29 January, 2018
Ciaran Williamson FAI
Sheriff Ruxton has issued his determination into the death of Ciaran Williamson following an accident at Craigton Cemetery.
Sheriff Ruxton made a number of significant determinations identifying, (a) reasonable precautions where by Ciaran’s death might have been avoided, (b) defects in GCC system of working in relation to the safety of gravestones and memorials , (c) recommended that the Scottish Government issue guidance on gravestone and memorial safety and (d), recommended that GCC reconsider their most recent guidance issued in 2015.
In summary Sheriff Ruxton determined:
(a) The reasonable precautions, if any, whereby the death and the accident resulting in the death might have been avoided:
- The carrying out of repairs to the perimeter wall at Craigton Cemetery so that the convenient but unauthorised access point opposite the flats where Ciaran lived was sealed was a reasonable precaution whereby Ciaran’s death and the accident resulting in his death might have been avoided.
- A routine inspection of the Ross memorial incorporating the application of a hand test at various heights including at the height of the pediment in order to detect concerning movement would have been a reasonable precaution whereby Ciaran’s death and the accident which resulted in his death might have been avoided.
(b) The defects, if any, in an system of working which contributed to the death or any accident resulting in the death.
The absence of an active system of inspection to ensure the safety and stability of memorials in Glasgow cemeteries and, in particular, in Craigton Cemetery was a defect in Glasgow City Council’s system of working which contributed to Ciaran’s death and the accident resulting in his death.
(c) Any other facts which are relevant to the circumstances of the death:
- There was confusion as to the proper interpretation of industry guidance on safety management within cemeteries and the methods of inspection of memorials to determine their stability and safety. The available guidance is unclear on a number of aspects including the appropriate test to be applied to large, heavy monuments such as the Ross memorial and the circumstances in which it is appropriate to apply the industry-recognised 25 kilogramme pressure test.
- Large, heavy, multi-part memorials such as the Ross memorial present particular dangers to the public when they begin to shift from vertical and lean towards the ground. There is a lack of clear advice to local authorities on how to test these moving structures.
- There is an absence of Scottish guidance on safe cemetery management with particular reference to memorial safety. These are matters which have significant implications for the safety of the public who visit cemeteries and all who work there.

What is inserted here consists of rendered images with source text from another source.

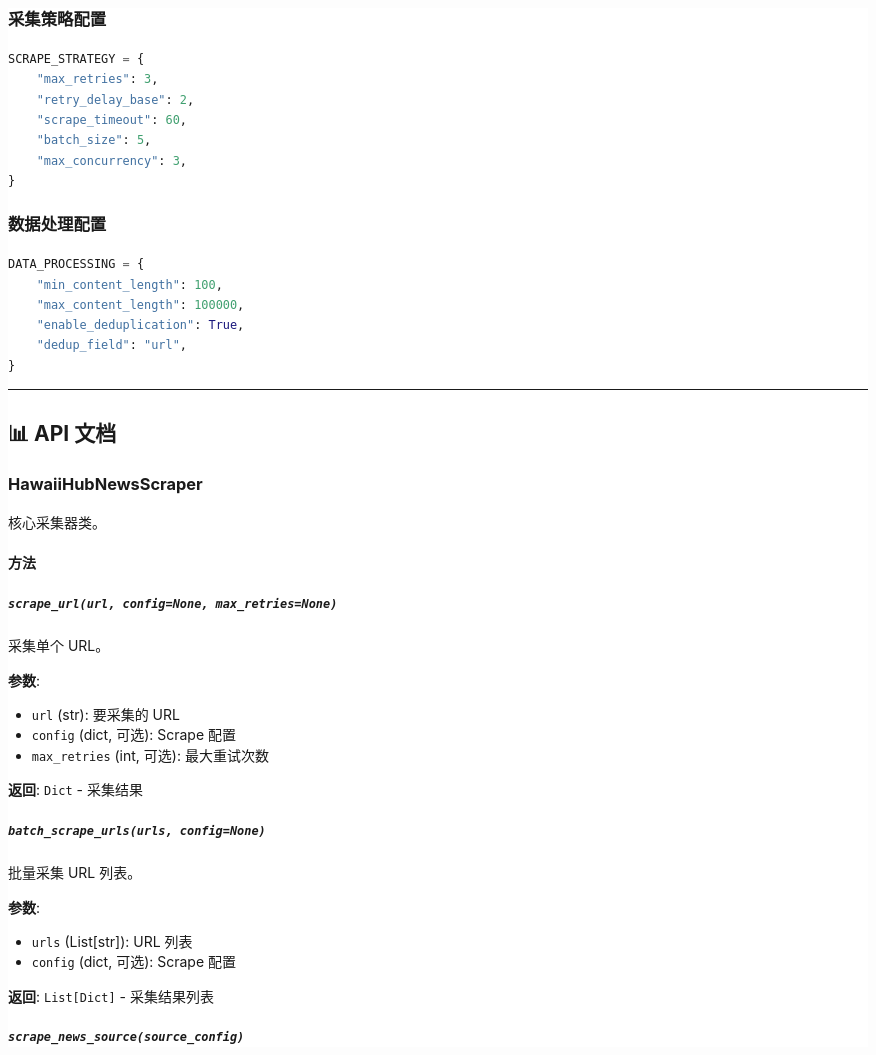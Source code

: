 ### 采集策略配置

```python
SCRAPE_STRATEGY = {
    "max_retries": 3,
    "retry_delay_base": 2,
    "scrape_timeout": 60,
    "batch_size": 5,
    "max_concurrency": 3,
}
```

### 数据处理配置

```python
DATA_PROCESSING = {
    "min_content_length": 100,
    "max_content_length": 100000,
    "enable_deduplication": True,
    "dedup_field": "url",
}
```

---

## 📊 API 文档

### HawaiiHubNewsScraper

核心采集器类。

#### 方法

##### `scrape_url(url, config=None, max_retries=None)`

采集单个 URL。

**参数**:
- `url` (str): 要采集的 URL
- `config` (dict, 可选): Scrape 配置
- `max_retries` (int, 可选): 最大重试次数

**返回**: `Dict` - 采集结果

##### `batch_scrape_urls(urls, config=None)`

批量采集 URL 列表。

**参数**:
- `urls` (List[str]): URL 列表
- `config` (dict, 可选): Scrape 配置

**返回**: `List[Dict]` - 采集结果列表

##### `scrape_news_source(source_config)`
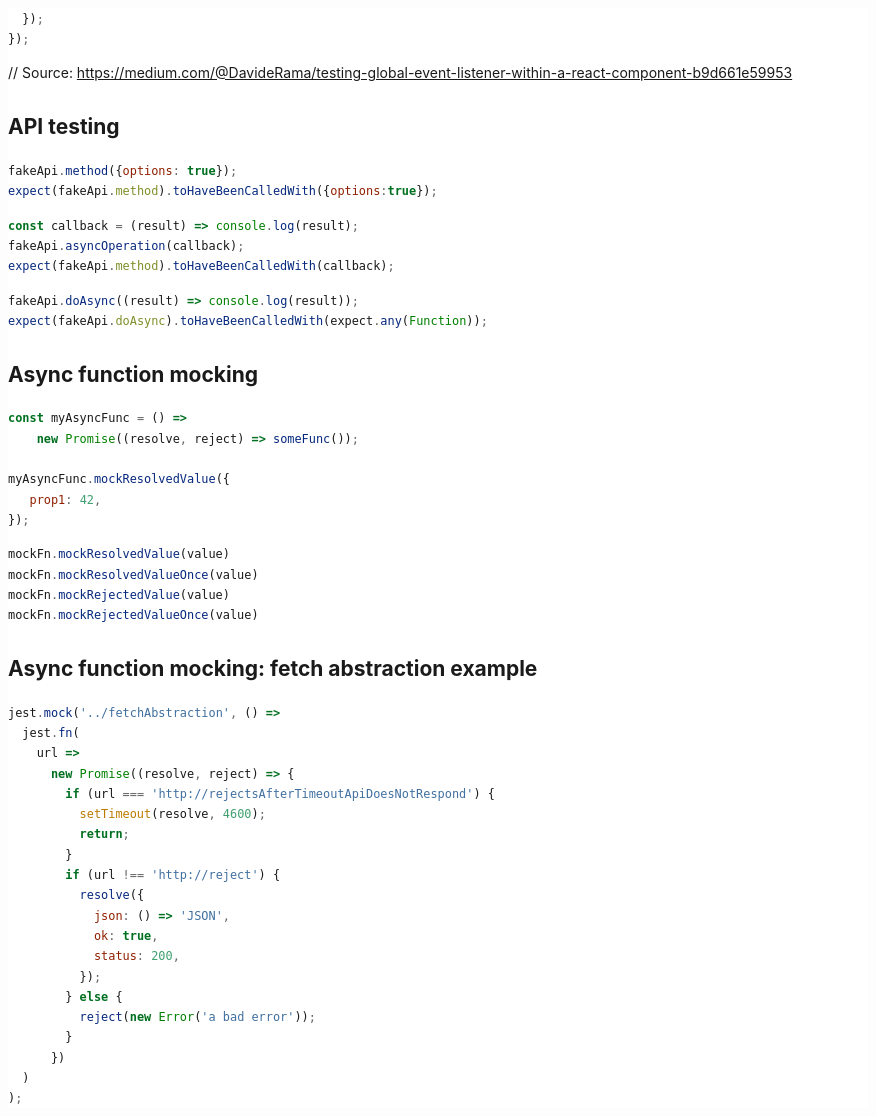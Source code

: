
 ```javascript
  });
});
```

// Source: https://medium.com/@DavideRama/testing-global-event-listener-within-a-react-component-b9d661e59953


## API testing

```javascript
fakeApi.method({options: true});
expect(fakeApi.method).toHaveBeenCalledWith({options:true});
```

```javascript
const callback = (result) => console.log(result);
fakeApi.asyncOperation(callback);
expect(fakeApi.method).toHaveBeenCalledWith(callback);
```

```javascript
fakeApi.doAsync((result) => console.log(result));
expect(fakeApi.doAsync).toHaveBeenCalledWith(expect.any(Function));
```

## Async function mocking

```javascript
const myAsyncFunc = () => 
    new Promise((resolve, reject) => someFunc());

myAsyncFunc.mockResolvedValue({
   prop1: 42,
});
```

```javascript
mockFn.mockResolvedValue(value)
mockFn.mockResolvedValueOnce(value)
mockFn.mockRejectedValue(value)
mockFn.mockRejectedValueOnce(value)
```

## Async function mocking: fetch abstraction example

```javascript
jest.mock('../fetchAbstraction', () =>
  jest.fn(
    url =>
      new Promise((resolve, reject) => {
        if (url === 'http://rejectsAfterTimeoutApiDoesNotRespond') {
          setTimeout(resolve, 4600);
          return;
        }
        if (url !== 'http://reject') {
          resolve({
            json: () => 'JSON',
            ok: true,
            status: 200,
          });
        } else {
          reject(new Error('a bad error'));
        }
      })
  )
);
```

Recommendations Sheriff Ruxton recommended:
- That the Scottish Government issue separate guidance on memorial safety in cemeteries for use by local authorities throughout Scotland. Such guidance should include a category of advice on how to inspect large, traditional monuments such as the Ross memorial, as distinct from lawn memorials and other smaller structures. Given the potential danger posed by large leaning memorials, these should be given special attention and clear guidance issued as to the procedures for testing their safety and stability in order to assess whether there is concerning movement associated with such structures.
- That Glasgow City Council reconsider their recent 2015 guidance on memorial inspection to take account of the issues raised in this Inquiry. 3. That consideration be given by the relevant agencies and associations that the existing industry guidance on memorial safety and stability testing be re-visited with a view to producing separate guidance on the inspection of traditional memorials and, in particular, those whose centres of gravity are shifting from the vertical.
The full Determination can be found on the Scottish Courts & Tribunal Service website here.
Dorothy Bain QC for the bereaved family.